To appreciate Travis “striking back,” you’ll want to know what No More Heroes is about to start with, which isn’t made immediately clear in the materials for the game. You’ll want to have been there throughout the bulk of his journey to really appreciate how much the character has changed from his first appearance.
No More Heroes is the tale of Travis Touchdown, an otaku who has a once-in-a-lifetime encounter with femme fatale Sylvia Christel. He’s down on his luck and needing some cash, so Sylvia tosses him a bone in the form of a contracted killer job. First, he must kill Helter Skelter, a member of the United Assassin’s Association. After taking the hit, Travis sees a lucrative opportunity in the killing business, and he’s out to make a killing as he rises to the top from rank eleven all the way to number one.

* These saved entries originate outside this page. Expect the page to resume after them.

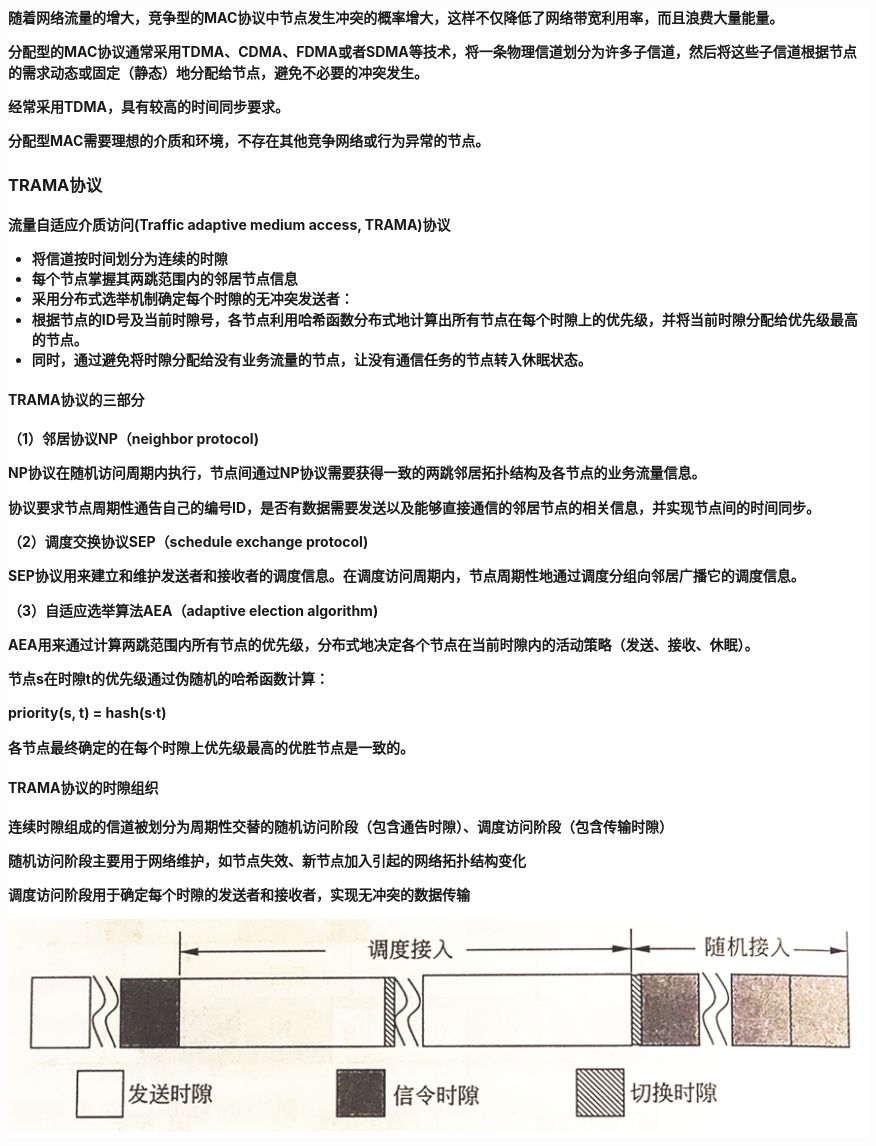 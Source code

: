 **随着网络流量的增大，竞争型的MAC协议中节点发生冲突的概率增大，这样不仅降低了网络带宽利用率，而且浪费大量能量。**

**分配型的MAC协议通常采用TDMA、CDMA、FDMA或者SDMA等技术，将一条物理信道划分为许多子信道，然后将这些子信道根据节点的需求动态或固定（静态）地分配给节点，避免不必要的冲突发生。**

**经常采用TDMA，具有较高的时间同步要求。**

**分配型MAC需要理想的介质和环境，不存在其他竞争网络或行为异常的节点。**

### **TRAMA协议**

**流量自适应介质访问(Traffic adaptive medium access, TRAMA)协议**

- **将信道按时间划分为连续的时隙**
- **每个节点掌握其两跳范围内的邻居节点信息**
- **采用分布式选举机制确定每个时隙的无冲突发送者：**
- **根据节点的ID号及当前时隙号，各节点利用哈希函数分布式地计算出所有节点在每个时隙上的优先级，并将当前时隙分配给优先级最高的节点。**
- **同时，通过避免将时隙分配给没有业务流量的节点，让没有通信任务的节点转入休眠状态。**

#### **TRAMA协议的三部分**

**（1）邻居协议NP（neighbor protocol)** 

**NP协议在随机访问周期内执行，节点间通过NP协议需要获得一致的两跳邻居拓扑结构及各节点的业务流量信息。**

**协议要求节点周期性通告自己的编号ID，是否有数据需要发送以及能够直接通信的邻居节点的相关信息，并实现节点间的时间同步。**

**（2）调度交换协议SEP（schedule exchange protocol)** 

**SEP协议用来建立和维护发送者和接收者的调度信息。在调度访问周期内，节点周期性地通过调度分组向邻居广播它的调度信息。**

**（3）自适应选举算法AEA（adaptive election algorithm)** 

**AEA用来通过计算两跳范围内所有节点的优先级，分布式地决定各个节点在当前时隙内的活动策略（发送、接收、休眠）。**

**节点s在时隙t的优先级通过伪随机的哈希函数计算：**

 **priority(s, t) = hash(s∙t)**

**各节点最终确定的在每个时隙上优先级最高的优胜节点是一致的。**

#### **TRAMA协议的时隙组织**

**连续时隙组成的信道被划分为周期性交替的随机访问阶段（包含通告时隙）、调度访问阶段（包含传输时隙）**

**随机访问阶段主要用于网络维护，如节点失效、新节点加入引起的网络拓扑结构变化**

**调度访问阶段用于确定每个时隙的发送者和接收者，实现无冲突的数据传输**

![TRAMA](IoT-第3章-无线传感器网络-3-2-MAC协议/image-20231220194655014.png)
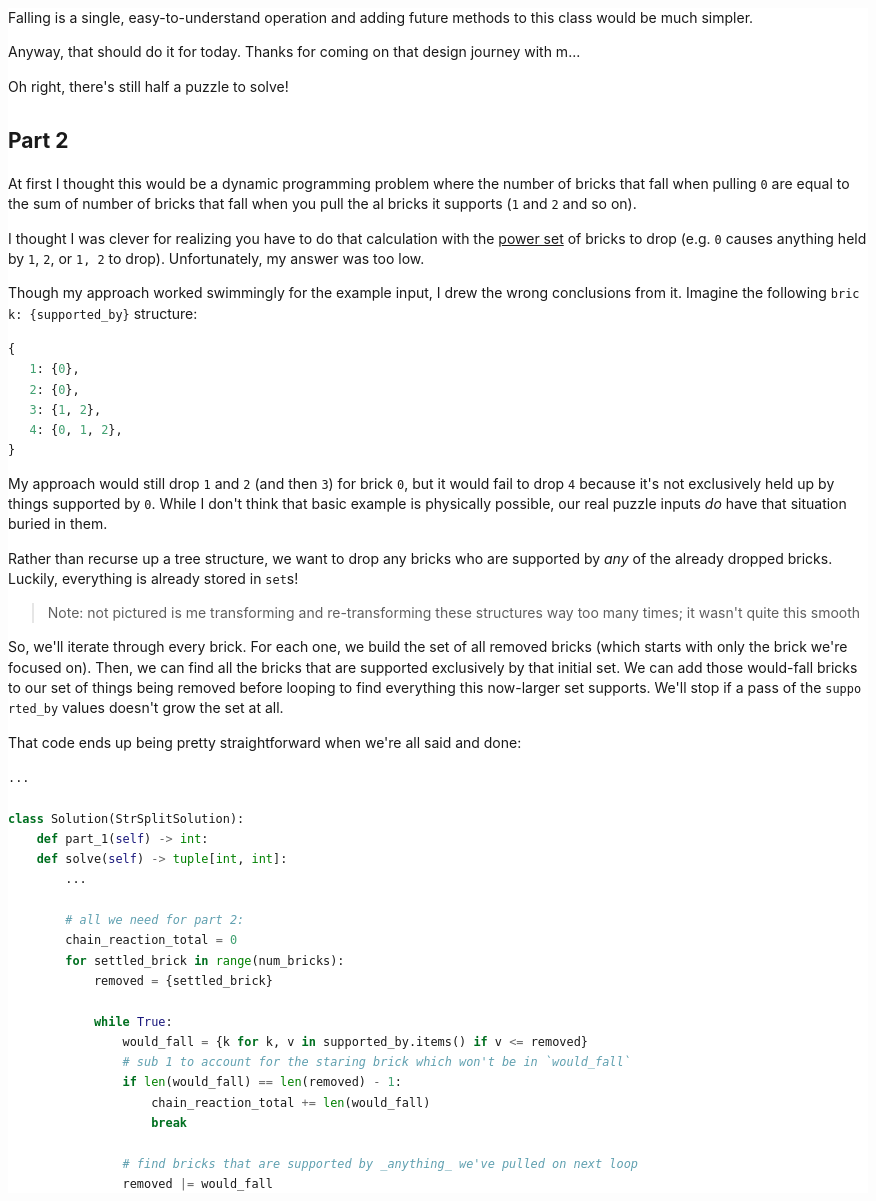 Falling is a single, easy-to-understand operation and adding future methods to this class would be much simpler.

Anyway, that should do it for today. Thanks for coming on that design journey with m...

Oh right, there's still half a puzzle to solve!

## Part 2

At first I thought this would be a dynamic programming problem where the number of bricks that fall when pulling `0` are equal to the sum of number of bricks that fall when you pull the al bricks it supports (`1` and `2` and so on).

I thought I was clever for realizing you have to do that calculation with the [power set](https://en.wikipedia.org/wiki/Power_set) of bricks to drop (e.g. `0` causes anything held by `1`, `2`, or `1, 2` to drop). Unfortunately, my answer was too low.

Though my approach worked swimmingly for the example input, I drew the wrong conclusions from it. Imagine the following `brick: {supported_by}` structure:

```py
{
   1: {0},
   2: {0},
   3: {1, 2},
   4: {0, 1, 2},
}
```

My approach would still drop `1` and `2` (and then `3`) for brick `0`, but it would fail to drop `4` because it's not exclusively held up by things supported by `0`. While I don't think that basic example is physically possible, our real puzzle inputs _do_ have that situation buried in them.

Rather than recurse up a tree structure, we want to drop any bricks who are supported by _any_ of the already dropped bricks. Luckily, everything is already stored in `set`s!

> Note: not pictured is me transforming and re-transforming these structures way too many times; it wasn't quite this smooth

So, we'll iterate through every brick. For each one, we build the set of all removed bricks (which starts with only the brick we're focused on). Then, we can find all the bricks that are supported exclusively by that initial set. We can add those would-fall bricks to our set of things being removed before looping to find everything this now-larger set supports. We'll stop if a pass of the `supported_by` values doesn't grow the set at all.

That code ends up being pretty straightforward when we're all said and done:

```py ins={5} rem={4}
...

class Solution(StrSplitSolution):
    def part_1(self) -> int:
    def solve(self) -> tuple[int, int]:
        ...

        # all we need for part 2:
        chain_reaction_total = 0
        for settled_brick in range(num_bricks):
            removed = {settled_brick}

            while True:
                would_fall = {k for k, v in supported_by.items() if v <= removed}
                # sub 1 to account for the staring brick which won't be in `would_fall`
                if len(would_fall) == len(removed) - 1:
                    chain_reaction_total += len(would_fall)
                    break

                # find bricks that are supported by _anything_ we've pulled on next loop
                removed |= would_fall
```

However, the other assassins certainly don’t make Travis’s rise to the top an easy task. Plus, to enter the officially sanctioned bouts, Travis must save up enough cash to cover the astronomical fees by holding down odd jobs and saving up his coins, all the while preparing for the next bloodthirsty battle. But that’s just the tip of the iceberg.
There’s an entire cache of story in both games filled with plenty of twists and turns that I won’t spoil here, but the tale of Mr. Touchdown is most definitely a memorable one. In fact, there’s an abundance of important moments during the first game that will explain exactly why the character Bad Man from Travis Strikes Back is so upset about losing his daughter, known as Bad Girl — an assassin from the first game. You might be moved to think Bad Girl (Charlotte) is an innocent little child killed as a result of Travis’s hubris, but playing through No More Heroes reveals that she was far from innocent, and probably a psychopath at that.
Travis Strikes Again also takes place several years after the events of No More Heroes 2: Desperate Struggle, so there are undoubtedly additional ties to the game’s ending. There’s the question of what happened to the aforementioned Sylvia Christel, for instance, and what role she plays now in the scheme of things following Desperate Struggle’s ending — if you haven’t played through the game, you’ll have no idea what the significance of Travis having isolated himself somewhere in the southern part of the US has to do with anything.
So before you write off both games because they’re “old” or you don’t want to go to the trouble of playing through them, take some time to experience Travis’s earlier adventures. They aren’t yet available as Switch ports (and they very well may be in the future) but they’re very much worth enjoying if you want to get the full effect of what I’d consider one of Suda51’s masterpieces. Just wait and see — they’ll come together in a way that’ll be vastly more rewarding than embarking on the new Switch iteration alone. Suda’s got something big planned, like he always does.